François Roustang (1923-2016) eut un parcours singulier. Après des études de philosophie et de théologie, il devint jésuite.

Il étudia ensuite la psychopathologie. Suite à une publication critique vis-à-vis de l'église catholique, il s'en affranchit et exerça la psychanalyse lacanienne.

Suite à une nouvelle publication critique vis-à-vis cette fois de l'institution psychanalytique, il prit ses distances et s'intéressa à l'hypnose, dans la lignée de Milton Erikson.

Le méditant qui lit les ouvrages de François Roustang inspirés par sa pratique d'hypnothérapeute ne peut qu'être frappé des résonances entre les deux disciplines.

Quelques ouvrages

Quelques extraits

• S’effacer devant la vie

La vie ne peut apparaître que si on lui laisse toute la place, que si on ne fait pas obstacle, mais, ne pas faire obstacle, c'est déjà disparaître ou mourir, en tout cas c'est l’effacement. […]

Je m’efface pour que, (et je ne sais plus quoi), je m’efface pour laisser toute la place, je ne suis plus dans ma place, je ne m'habite plus, je laisse, je me laisse habiter, je me laisse emporter, mais, si tout est emporté, alors je deviens comme une soie qui s'envole, je m'allège à l'extrême, je vais être emporté. Je ne pourrai pas supporter longtemps cet emportement, cet emportage. Et pourtant c'était bien à force de poids, à force d'être là, à force de présence lourde et sans intention, et même de présence matérielle, absolument bête, absolument sans esprit.

page(s) 242 (La fin de la plainte)
• Ce qui nous dépasse

Pour Zhuangtsi, et pour nombre de philosophes chinois après lui, une vie humaine ne peut être abstraite de la vie qui se poursuit chez d'autres humains, pas plus que la vie du monde naturel ne peut être extraite de ce monde pour en faire une entité consistante en elle-même et par là transcendant la réalité visible. Pour eux la force de la vie ne pouvait être détachée de son effectuation et des modifications que subissent en permanence les choses et les êtres. Ce qui nous dépasse n'est pas la Vie, avec une majuscule, qu'il faudrait se concilier, c'est ce qui s'identifie au mouvement de la nature ou du cosmos qui est aussi celui de l'humanité dans lequel chacun doit entrer.
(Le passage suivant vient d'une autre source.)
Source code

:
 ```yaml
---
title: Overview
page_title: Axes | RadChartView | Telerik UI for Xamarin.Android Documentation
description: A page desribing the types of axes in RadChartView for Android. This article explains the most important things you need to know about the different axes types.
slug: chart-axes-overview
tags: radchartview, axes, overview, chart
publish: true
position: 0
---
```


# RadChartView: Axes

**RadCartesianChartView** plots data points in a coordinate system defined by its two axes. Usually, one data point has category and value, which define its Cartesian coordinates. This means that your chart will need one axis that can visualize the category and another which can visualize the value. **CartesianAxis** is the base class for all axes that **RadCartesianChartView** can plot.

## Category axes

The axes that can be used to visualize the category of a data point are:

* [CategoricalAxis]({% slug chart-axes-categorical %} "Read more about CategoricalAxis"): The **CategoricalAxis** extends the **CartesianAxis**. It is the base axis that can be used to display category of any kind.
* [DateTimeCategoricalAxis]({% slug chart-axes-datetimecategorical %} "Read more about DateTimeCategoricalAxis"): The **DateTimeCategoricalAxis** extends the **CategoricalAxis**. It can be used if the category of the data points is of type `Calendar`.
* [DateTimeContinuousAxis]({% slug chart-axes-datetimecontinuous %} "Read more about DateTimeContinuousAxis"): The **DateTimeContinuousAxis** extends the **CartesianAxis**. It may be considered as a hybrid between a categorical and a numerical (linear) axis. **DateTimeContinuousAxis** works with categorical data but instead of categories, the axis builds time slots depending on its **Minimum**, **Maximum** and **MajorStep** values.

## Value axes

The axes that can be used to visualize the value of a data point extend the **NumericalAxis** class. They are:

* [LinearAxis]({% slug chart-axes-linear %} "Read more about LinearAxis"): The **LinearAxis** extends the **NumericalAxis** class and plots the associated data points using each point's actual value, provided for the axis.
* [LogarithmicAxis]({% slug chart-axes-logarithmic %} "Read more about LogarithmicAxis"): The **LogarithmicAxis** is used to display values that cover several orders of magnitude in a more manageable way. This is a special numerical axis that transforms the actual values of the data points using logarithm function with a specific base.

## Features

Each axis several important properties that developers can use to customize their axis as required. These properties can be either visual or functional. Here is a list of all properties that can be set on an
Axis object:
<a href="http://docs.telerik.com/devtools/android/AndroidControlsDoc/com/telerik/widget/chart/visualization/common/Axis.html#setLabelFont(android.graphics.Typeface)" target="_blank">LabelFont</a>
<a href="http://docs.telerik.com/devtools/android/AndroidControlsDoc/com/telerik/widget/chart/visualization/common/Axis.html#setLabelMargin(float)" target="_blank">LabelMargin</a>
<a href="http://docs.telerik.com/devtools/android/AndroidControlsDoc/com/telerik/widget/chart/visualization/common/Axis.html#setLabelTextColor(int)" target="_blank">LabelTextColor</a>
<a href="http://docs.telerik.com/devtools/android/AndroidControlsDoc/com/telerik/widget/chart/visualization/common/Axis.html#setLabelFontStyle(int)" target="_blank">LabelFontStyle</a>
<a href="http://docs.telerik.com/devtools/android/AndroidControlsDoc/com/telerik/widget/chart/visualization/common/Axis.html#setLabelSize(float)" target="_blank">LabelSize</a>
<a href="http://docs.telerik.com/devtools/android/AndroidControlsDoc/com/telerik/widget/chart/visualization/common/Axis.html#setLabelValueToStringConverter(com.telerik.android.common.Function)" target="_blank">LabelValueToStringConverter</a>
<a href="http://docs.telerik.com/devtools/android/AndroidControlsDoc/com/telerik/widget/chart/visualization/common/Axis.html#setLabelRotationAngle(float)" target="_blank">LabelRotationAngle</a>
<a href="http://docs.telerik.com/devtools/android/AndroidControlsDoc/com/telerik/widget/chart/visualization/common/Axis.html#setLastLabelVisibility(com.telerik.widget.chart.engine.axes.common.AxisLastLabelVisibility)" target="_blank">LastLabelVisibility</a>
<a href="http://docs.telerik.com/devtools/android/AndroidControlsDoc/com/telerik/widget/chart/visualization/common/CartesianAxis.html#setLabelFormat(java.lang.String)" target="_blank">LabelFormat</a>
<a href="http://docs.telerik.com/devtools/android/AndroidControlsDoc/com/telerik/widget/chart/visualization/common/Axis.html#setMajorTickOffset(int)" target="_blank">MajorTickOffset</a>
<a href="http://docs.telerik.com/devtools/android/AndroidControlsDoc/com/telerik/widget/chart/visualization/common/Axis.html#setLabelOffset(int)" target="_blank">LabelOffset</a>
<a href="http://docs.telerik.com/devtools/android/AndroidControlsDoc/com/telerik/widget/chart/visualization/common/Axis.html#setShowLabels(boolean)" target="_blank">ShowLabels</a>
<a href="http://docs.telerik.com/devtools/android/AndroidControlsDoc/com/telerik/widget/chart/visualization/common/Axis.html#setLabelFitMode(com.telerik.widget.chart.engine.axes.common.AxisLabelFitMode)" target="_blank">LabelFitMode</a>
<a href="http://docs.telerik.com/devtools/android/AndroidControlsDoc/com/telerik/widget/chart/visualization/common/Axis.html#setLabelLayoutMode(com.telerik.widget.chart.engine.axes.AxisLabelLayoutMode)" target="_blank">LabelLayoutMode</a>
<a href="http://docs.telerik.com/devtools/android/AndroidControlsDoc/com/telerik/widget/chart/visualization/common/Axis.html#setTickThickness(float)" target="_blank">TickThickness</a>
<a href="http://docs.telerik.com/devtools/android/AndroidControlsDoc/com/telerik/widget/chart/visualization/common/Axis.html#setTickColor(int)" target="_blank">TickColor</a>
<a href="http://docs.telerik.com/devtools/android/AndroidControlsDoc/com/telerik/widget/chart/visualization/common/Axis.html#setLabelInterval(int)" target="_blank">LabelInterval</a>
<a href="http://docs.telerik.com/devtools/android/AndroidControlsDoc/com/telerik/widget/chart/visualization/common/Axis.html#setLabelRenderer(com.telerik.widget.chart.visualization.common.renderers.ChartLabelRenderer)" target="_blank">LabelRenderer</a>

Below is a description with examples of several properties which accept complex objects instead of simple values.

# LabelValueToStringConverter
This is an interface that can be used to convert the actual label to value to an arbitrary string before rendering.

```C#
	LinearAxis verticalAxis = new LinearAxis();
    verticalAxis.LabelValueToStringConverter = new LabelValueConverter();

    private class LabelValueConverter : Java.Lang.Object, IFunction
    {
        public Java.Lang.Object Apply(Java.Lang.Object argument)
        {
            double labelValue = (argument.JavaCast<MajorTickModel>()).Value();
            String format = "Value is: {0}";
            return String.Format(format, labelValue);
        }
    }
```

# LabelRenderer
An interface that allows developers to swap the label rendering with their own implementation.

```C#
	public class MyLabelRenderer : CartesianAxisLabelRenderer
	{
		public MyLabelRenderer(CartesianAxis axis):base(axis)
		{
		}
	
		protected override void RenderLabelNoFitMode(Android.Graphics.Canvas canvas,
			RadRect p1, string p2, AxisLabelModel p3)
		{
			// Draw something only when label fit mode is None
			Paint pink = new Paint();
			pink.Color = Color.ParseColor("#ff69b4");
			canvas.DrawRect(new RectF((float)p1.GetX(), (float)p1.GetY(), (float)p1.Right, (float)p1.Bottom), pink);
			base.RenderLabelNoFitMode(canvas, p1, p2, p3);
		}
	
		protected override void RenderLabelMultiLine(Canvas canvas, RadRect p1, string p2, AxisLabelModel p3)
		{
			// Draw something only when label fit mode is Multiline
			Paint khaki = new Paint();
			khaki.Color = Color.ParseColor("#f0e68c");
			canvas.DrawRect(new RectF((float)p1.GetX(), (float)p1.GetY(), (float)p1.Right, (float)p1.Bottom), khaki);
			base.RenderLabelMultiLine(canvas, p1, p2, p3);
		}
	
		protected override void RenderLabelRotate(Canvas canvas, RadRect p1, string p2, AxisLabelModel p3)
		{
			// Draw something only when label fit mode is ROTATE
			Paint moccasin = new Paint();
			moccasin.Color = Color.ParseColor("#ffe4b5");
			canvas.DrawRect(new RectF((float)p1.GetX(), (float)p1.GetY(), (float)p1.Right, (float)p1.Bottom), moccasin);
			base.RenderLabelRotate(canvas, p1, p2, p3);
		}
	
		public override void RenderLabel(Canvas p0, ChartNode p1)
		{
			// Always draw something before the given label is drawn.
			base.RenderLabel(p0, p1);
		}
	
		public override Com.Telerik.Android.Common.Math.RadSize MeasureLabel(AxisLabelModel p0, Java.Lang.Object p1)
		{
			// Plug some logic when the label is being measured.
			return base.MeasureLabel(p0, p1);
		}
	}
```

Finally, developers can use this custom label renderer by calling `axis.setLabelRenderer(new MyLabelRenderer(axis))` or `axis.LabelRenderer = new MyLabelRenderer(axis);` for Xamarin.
page(s) 285 (La fin de la plainte)
• Une attente qui exclut tout projet

[C]ette attente qui exclut tout projet, qui interdit le futur, qui dessaisit de toute suffisance et de toute prétention, cette attente ne sera pas vaine. Elle est bientôt une mise en présence exclusive qui prend tout en compte dans le secret, elle est immobilité parce que rien ne doit craindre de se manifester, mais elle est en mouvement à l'égard de tout indice de ce qui s'approche, elle met sous pression toutes les forces, bien qu'elle ne les déploie pas encore, elles les recompose dans les couches les plus inaccessibles de l'intelligence et des sens[.]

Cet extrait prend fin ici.